- WHAT IS EXPECTED: Look through the material below and return every line that contains "transformations".

____

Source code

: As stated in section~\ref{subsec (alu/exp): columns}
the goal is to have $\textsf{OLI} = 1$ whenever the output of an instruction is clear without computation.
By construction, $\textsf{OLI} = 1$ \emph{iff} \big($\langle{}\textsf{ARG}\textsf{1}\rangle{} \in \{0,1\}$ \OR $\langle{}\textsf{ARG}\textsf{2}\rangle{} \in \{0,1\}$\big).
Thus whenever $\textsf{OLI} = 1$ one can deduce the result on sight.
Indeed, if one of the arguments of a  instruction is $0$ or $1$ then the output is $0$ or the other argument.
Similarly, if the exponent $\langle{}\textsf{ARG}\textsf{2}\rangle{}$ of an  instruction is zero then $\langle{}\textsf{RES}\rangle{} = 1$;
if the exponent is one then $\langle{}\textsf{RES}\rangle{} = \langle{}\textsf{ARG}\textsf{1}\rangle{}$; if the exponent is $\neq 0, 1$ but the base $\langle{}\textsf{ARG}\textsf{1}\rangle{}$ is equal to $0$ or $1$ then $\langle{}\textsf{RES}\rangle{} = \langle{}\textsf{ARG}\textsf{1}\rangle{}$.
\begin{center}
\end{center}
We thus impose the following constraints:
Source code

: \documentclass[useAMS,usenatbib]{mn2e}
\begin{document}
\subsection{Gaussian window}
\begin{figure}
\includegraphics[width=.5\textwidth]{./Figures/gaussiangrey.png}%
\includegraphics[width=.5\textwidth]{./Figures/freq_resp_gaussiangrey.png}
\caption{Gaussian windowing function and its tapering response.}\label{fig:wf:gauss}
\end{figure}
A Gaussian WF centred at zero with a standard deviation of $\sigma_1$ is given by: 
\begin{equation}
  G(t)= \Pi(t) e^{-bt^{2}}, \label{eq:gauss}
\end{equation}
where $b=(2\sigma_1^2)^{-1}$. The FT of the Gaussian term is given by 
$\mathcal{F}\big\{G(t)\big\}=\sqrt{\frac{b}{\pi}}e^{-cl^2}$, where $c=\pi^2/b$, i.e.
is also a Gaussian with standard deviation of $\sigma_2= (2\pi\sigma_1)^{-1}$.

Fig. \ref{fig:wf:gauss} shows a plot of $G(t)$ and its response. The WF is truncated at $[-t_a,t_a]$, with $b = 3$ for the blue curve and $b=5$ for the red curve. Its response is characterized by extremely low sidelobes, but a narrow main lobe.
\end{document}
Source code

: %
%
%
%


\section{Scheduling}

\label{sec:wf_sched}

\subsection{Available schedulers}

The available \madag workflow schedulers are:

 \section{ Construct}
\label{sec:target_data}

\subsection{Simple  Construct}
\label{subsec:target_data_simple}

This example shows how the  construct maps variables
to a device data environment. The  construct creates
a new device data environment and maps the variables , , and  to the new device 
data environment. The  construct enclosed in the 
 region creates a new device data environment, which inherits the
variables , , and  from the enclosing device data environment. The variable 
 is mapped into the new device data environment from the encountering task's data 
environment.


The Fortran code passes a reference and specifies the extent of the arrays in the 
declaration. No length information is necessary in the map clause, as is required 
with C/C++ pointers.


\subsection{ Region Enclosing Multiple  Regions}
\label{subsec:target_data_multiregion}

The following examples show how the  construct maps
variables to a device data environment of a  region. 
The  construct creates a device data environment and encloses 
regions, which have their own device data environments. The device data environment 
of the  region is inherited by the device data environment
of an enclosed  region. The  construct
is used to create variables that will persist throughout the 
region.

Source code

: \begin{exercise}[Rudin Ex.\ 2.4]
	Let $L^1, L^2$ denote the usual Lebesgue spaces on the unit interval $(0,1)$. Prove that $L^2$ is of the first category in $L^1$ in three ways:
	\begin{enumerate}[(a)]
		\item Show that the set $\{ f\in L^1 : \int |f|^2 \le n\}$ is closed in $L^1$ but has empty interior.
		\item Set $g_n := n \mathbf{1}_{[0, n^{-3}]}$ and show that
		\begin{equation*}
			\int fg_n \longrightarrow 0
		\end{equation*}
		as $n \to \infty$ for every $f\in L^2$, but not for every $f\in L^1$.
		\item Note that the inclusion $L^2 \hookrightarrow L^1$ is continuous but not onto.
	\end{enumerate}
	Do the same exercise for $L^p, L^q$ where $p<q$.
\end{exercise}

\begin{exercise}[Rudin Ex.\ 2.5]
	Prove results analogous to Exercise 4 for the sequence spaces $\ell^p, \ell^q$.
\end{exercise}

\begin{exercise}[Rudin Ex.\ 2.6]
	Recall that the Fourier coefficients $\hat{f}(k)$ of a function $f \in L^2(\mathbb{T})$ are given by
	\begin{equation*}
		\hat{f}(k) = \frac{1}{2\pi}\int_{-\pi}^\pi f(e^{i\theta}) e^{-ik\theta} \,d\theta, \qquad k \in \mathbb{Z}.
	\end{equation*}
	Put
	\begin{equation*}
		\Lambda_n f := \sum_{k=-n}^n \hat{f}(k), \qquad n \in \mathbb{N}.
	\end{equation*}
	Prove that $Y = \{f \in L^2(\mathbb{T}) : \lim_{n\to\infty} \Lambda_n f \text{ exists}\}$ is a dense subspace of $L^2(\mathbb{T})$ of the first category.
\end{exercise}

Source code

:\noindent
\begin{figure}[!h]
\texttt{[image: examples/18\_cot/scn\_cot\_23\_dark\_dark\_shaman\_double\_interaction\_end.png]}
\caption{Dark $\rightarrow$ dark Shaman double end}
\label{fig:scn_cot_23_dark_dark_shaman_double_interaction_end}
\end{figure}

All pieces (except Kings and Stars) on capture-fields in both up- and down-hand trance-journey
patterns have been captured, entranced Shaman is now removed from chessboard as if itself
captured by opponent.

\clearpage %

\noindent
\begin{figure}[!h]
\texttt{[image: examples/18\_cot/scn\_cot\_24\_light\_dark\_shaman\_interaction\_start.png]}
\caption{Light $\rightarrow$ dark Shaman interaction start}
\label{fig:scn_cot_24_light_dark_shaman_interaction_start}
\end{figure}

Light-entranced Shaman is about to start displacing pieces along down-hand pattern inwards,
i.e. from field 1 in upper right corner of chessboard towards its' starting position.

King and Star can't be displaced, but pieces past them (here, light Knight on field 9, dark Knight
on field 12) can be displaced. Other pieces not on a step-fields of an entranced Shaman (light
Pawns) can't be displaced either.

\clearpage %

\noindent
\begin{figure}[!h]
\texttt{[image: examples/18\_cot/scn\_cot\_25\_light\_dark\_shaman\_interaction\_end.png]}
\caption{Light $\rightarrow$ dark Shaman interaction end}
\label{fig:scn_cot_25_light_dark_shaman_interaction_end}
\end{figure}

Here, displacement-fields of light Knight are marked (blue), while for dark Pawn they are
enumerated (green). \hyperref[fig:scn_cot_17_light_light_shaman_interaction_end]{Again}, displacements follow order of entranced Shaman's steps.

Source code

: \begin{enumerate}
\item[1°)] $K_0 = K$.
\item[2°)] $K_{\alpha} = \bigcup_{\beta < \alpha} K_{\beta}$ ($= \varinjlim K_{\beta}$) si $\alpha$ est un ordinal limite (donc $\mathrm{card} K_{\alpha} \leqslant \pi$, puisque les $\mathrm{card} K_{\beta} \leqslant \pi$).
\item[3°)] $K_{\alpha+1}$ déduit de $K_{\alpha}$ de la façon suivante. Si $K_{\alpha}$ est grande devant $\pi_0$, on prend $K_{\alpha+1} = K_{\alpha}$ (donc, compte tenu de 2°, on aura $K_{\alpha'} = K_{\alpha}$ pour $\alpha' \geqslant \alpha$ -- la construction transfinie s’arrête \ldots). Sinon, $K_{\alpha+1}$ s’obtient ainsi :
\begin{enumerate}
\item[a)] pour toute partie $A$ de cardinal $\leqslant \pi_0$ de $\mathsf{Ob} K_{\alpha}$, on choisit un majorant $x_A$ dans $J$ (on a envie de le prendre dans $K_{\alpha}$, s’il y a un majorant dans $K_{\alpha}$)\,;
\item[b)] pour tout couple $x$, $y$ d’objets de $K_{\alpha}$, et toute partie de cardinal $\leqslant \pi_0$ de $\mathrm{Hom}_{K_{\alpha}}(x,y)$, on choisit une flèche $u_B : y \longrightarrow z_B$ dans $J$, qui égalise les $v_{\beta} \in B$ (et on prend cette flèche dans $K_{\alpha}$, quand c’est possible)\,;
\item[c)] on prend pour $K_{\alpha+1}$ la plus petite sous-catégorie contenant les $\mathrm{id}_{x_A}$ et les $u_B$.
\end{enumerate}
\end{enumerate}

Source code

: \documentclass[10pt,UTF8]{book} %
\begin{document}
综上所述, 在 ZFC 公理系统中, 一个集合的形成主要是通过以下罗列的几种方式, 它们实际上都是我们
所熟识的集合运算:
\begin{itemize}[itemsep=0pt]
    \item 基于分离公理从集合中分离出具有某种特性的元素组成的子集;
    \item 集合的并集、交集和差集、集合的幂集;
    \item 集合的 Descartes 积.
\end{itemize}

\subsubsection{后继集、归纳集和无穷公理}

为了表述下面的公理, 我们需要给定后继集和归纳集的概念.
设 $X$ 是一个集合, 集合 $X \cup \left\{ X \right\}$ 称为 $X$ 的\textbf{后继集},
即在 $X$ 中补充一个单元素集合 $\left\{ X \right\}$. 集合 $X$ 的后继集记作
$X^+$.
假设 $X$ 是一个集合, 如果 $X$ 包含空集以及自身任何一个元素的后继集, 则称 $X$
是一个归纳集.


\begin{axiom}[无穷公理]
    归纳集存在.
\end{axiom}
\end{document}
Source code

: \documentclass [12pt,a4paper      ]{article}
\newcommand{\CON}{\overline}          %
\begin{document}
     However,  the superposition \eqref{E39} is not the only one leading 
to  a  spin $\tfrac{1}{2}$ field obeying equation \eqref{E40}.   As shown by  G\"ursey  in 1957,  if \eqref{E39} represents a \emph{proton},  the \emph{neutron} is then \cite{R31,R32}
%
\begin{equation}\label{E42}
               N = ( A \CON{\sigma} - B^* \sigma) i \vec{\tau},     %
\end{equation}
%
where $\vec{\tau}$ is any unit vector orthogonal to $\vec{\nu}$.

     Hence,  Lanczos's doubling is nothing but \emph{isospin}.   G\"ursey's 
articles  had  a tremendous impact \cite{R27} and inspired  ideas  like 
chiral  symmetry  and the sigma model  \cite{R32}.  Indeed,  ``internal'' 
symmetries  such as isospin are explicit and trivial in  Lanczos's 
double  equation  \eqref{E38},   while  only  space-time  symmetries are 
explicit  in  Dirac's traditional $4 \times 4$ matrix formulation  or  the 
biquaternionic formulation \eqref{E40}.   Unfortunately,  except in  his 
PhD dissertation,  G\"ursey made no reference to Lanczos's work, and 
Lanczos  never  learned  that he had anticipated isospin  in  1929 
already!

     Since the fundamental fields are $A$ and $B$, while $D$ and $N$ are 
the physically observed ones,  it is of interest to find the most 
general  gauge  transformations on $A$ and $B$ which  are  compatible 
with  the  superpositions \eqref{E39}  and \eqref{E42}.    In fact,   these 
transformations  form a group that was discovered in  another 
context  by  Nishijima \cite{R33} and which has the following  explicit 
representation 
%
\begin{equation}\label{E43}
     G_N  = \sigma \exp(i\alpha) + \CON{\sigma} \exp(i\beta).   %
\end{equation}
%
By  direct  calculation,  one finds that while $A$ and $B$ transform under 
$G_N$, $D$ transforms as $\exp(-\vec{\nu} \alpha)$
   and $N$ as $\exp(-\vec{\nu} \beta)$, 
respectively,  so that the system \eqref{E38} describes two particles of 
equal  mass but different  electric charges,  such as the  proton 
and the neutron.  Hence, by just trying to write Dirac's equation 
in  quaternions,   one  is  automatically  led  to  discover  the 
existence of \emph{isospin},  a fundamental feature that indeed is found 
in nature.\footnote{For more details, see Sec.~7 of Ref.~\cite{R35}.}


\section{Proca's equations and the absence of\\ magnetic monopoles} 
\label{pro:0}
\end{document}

____

- WRITTEN SOLUTION:
general  gauge  transformations on $A$ and $B$ which  are  compatible 
transformations  form a group that was discovered in  another 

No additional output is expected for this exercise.